Only lines containing "multiplication" belong in the answer, each copied from the entries below.
START Given data
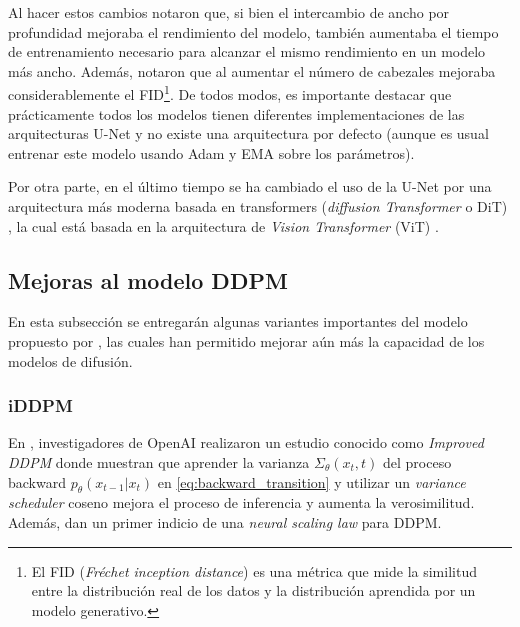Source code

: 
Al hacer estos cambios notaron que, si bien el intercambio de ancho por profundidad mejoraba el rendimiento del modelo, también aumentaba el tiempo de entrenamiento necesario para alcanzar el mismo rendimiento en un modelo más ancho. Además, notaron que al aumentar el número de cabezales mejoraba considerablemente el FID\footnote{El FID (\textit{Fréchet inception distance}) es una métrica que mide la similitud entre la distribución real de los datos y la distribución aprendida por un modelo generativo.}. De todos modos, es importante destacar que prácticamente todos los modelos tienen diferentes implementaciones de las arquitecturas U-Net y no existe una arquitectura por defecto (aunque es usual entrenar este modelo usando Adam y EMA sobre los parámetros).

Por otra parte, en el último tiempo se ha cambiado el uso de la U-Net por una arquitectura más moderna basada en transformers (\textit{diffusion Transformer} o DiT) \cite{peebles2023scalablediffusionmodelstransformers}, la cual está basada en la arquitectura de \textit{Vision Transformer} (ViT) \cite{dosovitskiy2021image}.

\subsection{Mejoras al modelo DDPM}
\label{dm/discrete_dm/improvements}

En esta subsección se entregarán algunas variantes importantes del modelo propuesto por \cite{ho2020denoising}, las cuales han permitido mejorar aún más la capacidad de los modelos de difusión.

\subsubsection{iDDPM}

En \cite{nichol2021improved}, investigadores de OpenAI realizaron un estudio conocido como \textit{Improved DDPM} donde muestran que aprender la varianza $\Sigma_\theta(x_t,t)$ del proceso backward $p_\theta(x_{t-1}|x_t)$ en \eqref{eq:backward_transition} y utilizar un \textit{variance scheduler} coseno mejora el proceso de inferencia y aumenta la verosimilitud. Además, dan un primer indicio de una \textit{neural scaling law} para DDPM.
END Given data
START Given data
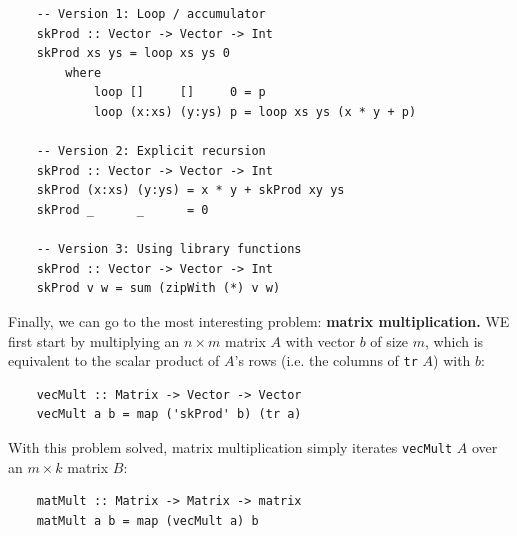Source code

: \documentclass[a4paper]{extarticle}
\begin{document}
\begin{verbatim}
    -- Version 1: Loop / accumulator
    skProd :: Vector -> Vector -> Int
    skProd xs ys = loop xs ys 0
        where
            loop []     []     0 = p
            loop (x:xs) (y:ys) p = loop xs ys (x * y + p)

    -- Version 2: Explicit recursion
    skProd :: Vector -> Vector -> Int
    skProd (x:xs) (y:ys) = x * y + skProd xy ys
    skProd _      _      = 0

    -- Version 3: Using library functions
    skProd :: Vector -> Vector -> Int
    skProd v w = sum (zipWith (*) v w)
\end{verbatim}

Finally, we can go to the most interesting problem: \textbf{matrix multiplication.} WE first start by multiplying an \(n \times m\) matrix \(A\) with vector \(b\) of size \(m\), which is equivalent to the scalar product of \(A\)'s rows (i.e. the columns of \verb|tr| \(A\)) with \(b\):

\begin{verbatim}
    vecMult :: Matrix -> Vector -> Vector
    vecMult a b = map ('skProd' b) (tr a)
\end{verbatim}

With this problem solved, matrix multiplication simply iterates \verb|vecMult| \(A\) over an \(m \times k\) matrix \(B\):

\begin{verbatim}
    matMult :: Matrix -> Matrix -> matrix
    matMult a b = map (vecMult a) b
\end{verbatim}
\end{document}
END Given data
Answer for this exercise →
Finally, we can go to the most interesting problem: \textbf{matrix multiplication.} WE first start by multiplying an \(n \times m\) matrix \(A\) with vector \(b\) of size \(m\), which is equivalent to the scalar product of \(A\)'s rows (i.e. the columns of \verb|tr| \(A\)) with \(b\):
With this problem solved, matrix multiplication simply iterates \verb|vecMult| \(A\) over an \(m \times k\) matrix \(B\):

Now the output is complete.